In my opinion the vote for Trump had absolutely NOTHING to do with climate change. Denialism or full belief 100% is irrelevant. You really want to put forth a proposal that gets support? Figure out a way to end Butz's highly destructive policies. Replace them with policies that allow farmers back on the land and pays them to put carbon back into those depleted soils. I doesn't even need to be money from the government. Actually better if it isn't. Just end the subsidies keeping them off the land. Organic food already commands premium prices. You'll soon have an army of extremely motivated workers mitigating AGW. And you sold it as a jobs program for rural America. Doesn't even need to necessarily contain a whisper of the word "climate change". They start making money again, and that money will circulate through all those rural economies multiplying the effect.
-
h4x354x0r at 12:46 PM on 11 November 2016Conservatives elected Trump; now they own climate change
Here to echo Straight Talkin @ 13 here; didn't the Great Recession end up causing the single largest drop in global emissions we've seen so far? IIRC it was nearly 10%. Most of us are probalby aware that significant conservation will be required to reduce emissions quickly; energy replacement can't ramp up fast enough without significant conservation to meet in the middle. Too bad so few people seem willing to do that, because forced conservation sucks. But, it would still reduce emissions.
-
Digby Scorgie at 12:36 PM on 11 November 2016Conservatives elected Trump; now they own climate change
Straight Talkin @13
I've been thinking the same thing for a long time. The sooner global civilization collapses, the less damage humanity will inflict on the planet. But is this true? I've not seen any investigations of the topic. Does anybody know?
-
Straight Talkin at 11:55 AM on 11 November 2016Conservatives elected Trump; now they own climate change
As the world economy is in what Chris Martenson at PeakProsperity calls a 'Predicament' (no escape from final destination) and the most likely outcome, as outlined on Ourfiniteworld, is a worldwide societal collapse Trump's contribution may be to speed up that process. This would probably lead to a massive reduction in greenhouse emissions, although not in a pleasant way.
-
John Hartz at 11:30 AM on 11 November 2016Conservatives elected Trump; now they own climate change
@Synapsid #5: Recommended reading:
Five things that explain Donald Trump’s stunning presidential election victory by Anthony J. Gaughan, The Conversation US, Nov 9, 2016
-
nigelj at 10:15 AM on 11 November 2016Conservatives elected Trump; now they own climate change
Red Baron @ 6, nice thoughts, but hasn't Obama pushed clean energy partly on the basis it creates opportunities for profit? And it does. And Hilary Clinton has done the same.

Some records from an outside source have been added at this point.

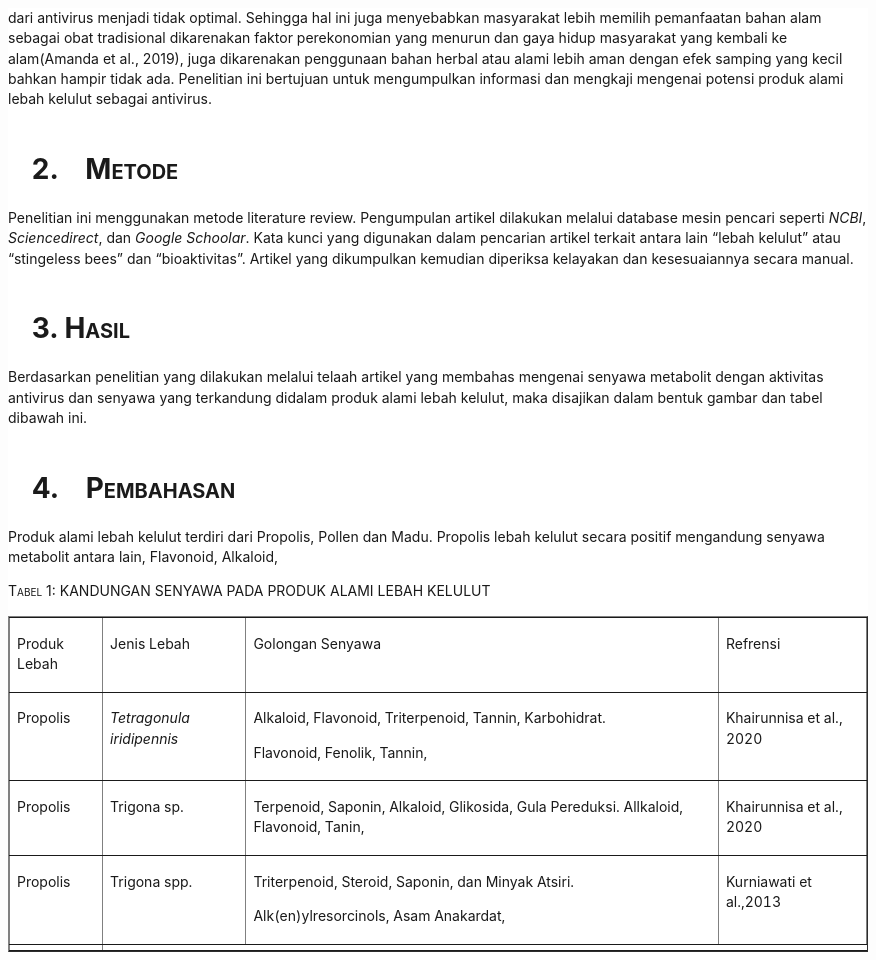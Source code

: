 <p><span class="font3">dari antivirus menjadi tidak optimal. Sehingga hal ini juga menyebabkan masyarakat lebih memilih pemanfaatan bahan alam sebagai obat tradisional dikarenakan faktor perekonomian yang menurun dan gaya hidup masyarakat yang kembali ke alam(Amanda et al., 2019), juga dikarenakan penggunaan bahan herbal atau alami lebih aman dengan efek samping yang kecil bahkan hampir tidak ada. Penelitian ini bertujuan untuk mengumpulkan informasi dan mengkaji mengenai potensi produk alami lebah kelulut sebagai antivirus.</span></p>
<ul style="list-style:none;"><li>
<h1><a name="bookmark3"></a><span class="font4"><a name="bookmark4"></a>2.</span><span class="font4" style="font-variant:small-caps;"> &nbsp;&nbsp;&nbsp;M</span><span class="font6" style="font-variant:small-caps;">etode</span></h1></li></ul>
<p><span class="font3">Penelitian ini menggunakan metode literature review. Pengumpulan artikel dilakukan melalui database mesin pencari seperti </span><span class="font2" style="font-style:italic;">NCBI</span><span class="font3">, </span><span class="font2" style="font-style:italic;">Sciencedirect</span><span class="font3">, dan </span><span class="font2" style="font-style:italic;">Google Schoolar</span><span class="font3">. Kata kunci yang digunakan dalam pencarian artikel terkait antara lain “lebah kelulut” atau “stingeless bees” dan “bioaktivitas”. Artikel yang dikumpulkan kemudian diperiksa kelayakan dan kesesuaiannya secara manual.</span></p>
<ul style="list-style:none;"><li>
<h1><a name="bookmark5"></a><span class="font4" style="font-variant:small-caps;"><a name="bookmark6"></a>3. H</span><span class="font6" style="font-variant:small-caps;">asil</span></h1></li></ul>
<p><span class="font3">Berdasarkan penelitian yang dilakukan melalui telaah artikel yang membahas mengenai senyawa metabolit dengan aktivitas antivirus dan senyawa yang terkandung didalam produk alami lebah kelulut, maka disajikan dalam bentuk gambar dan tabel dibawah ini.</span></p>
<ul style="list-style:none;"><li>
<h1><a name="bookmark7"></a><span class="font4"><a name="bookmark8"></a>4.</span><span class="font4" style="font-variant:small-caps;"> &nbsp;&nbsp;&nbsp;P</span><span class="font6" style="font-variant:small-caps;">embahasan</span></h1></li></ul>
<p><span class="font3">Produk alami lebah kelulut terdiri dari Propolis, Pollen dan Madu. Propolis lebah kelulut secara positif mengandung senyawa metabolit antara lain, Flavonoid, Alkaloid,</span></p>
<div>
<p><span class="font4" style="font-variant:small-caps;">T</span><span class="font0" style="font-variant:small-caps;">abel</span><span class="font2"> 1: K</span><span class="font0">ANDUNGAN </span><span class="font2">S</span><span class="font0">ENYAWA PADA </span><span class="font2">P</span><span class="font0">RODUK </span><span class="font2">A</span><span class="font0">LAMI </span><span class="font2">L</span><span class="font0">EBAH </span><span class="font2">K</span><span class="font0">ELULUT</span></p>
<table border="1">
<tr><td style="vertical-align:top;">
<p><span class="font2">Produk Lebah</span></p></td><td style="vertical-align:top;">
<p><span class="font2">Jenis Lebah</span></p></td><td style="vertical-align:top;">
<p><span class="font2">Golongan Senyawa</span></p></td><td style="vertical-align:top;">
<p><span class="font2">Refrensi</span></p></td></tr>
<tr><td style="vertical-align:top;">
<p><span class="font2">Propolis</span></p></td><td style="vertical-align:top;">
<p><span class="font1" style="font-style:italic;">Tetragonula iridipennis</span></p></td><td style="vertical-align:bottom;">
<p><span class="font2">Alkaloid, Flavonoid, Triterpenoid, Tannin, Karbohidrat.</span></p>
<p><span class="font2">Flavonoid, Fenolik, Tannin,</span></p></td><td style="vertical-align:top;">
<p><span class="font2">Khairunnisa et al., 2020</span></p></td></tr>
<tr><td style="vertical-align:top;">
<p><span class="font2">Propolis</span></p></td><td style="vertical-align:top;">
<p><span class="font2">Trigona sp.</span></p></td><td style="vertical-align:bottom;">
<p><span class="font2">Terpenoid, Saponin, Alkaloid, Glikosida, Gula Pereduksi. Allkaloid, Flavonoid, Tanin,</span></p></td><td style="vertical-align:top;">
<p><span class="font2">Khairunnisa et al., 2020</span></p></td></tr>
<tr><td style="vertical-align:top;">
<p><span class="font2">Propolis</span></p></td><td style="vertical-align:top;">
<p><span class="font2">Trigona spp.</span></p></td><td style="vertical-align:bottom;">
<p><span class="font2">Triterpenoid, Steroid, Saponin, dan Minyak Atsiri.</span></p>
<p><span class="font2">Alk(en)ylresorcinols, Asam Anakardat,</span></p></td><td style="vertical-align:top;">
<p><span class="font2">Kurniawati et al.,2013</span></p></td></tr>
<tr><td style="vertical-align:top;">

Nothing seems to get through to the Republicans on climate change.
-
Greg13940 at 10:12 AM on 11 November 2016Conservatives elected Trump; now they own climate change
I understand the backlash against the defeatism of the article, but I understand the defeatism as well. Generally speaking, cap-and-trade and carbon taxes are the conservative, market-friendly solutions. Republicans, or at least the current Republican leadership, have rejected those as non-starters, and have made clear the only acceptable solution to them is denying the existence of a problem. It doesn't leave a lot of room to work with.
-
nigelj at 10:10 AM on 11 November 2016Conservatives elected Trump; now they own climate change
Scaddenp @4, I agree and would add this. I struggle to see how bringing back tariffs will help anyone. Tariffs will increase the price of consumer goods, and thus inflation and interest rates, and thus mortgage rates. Everyone suffers.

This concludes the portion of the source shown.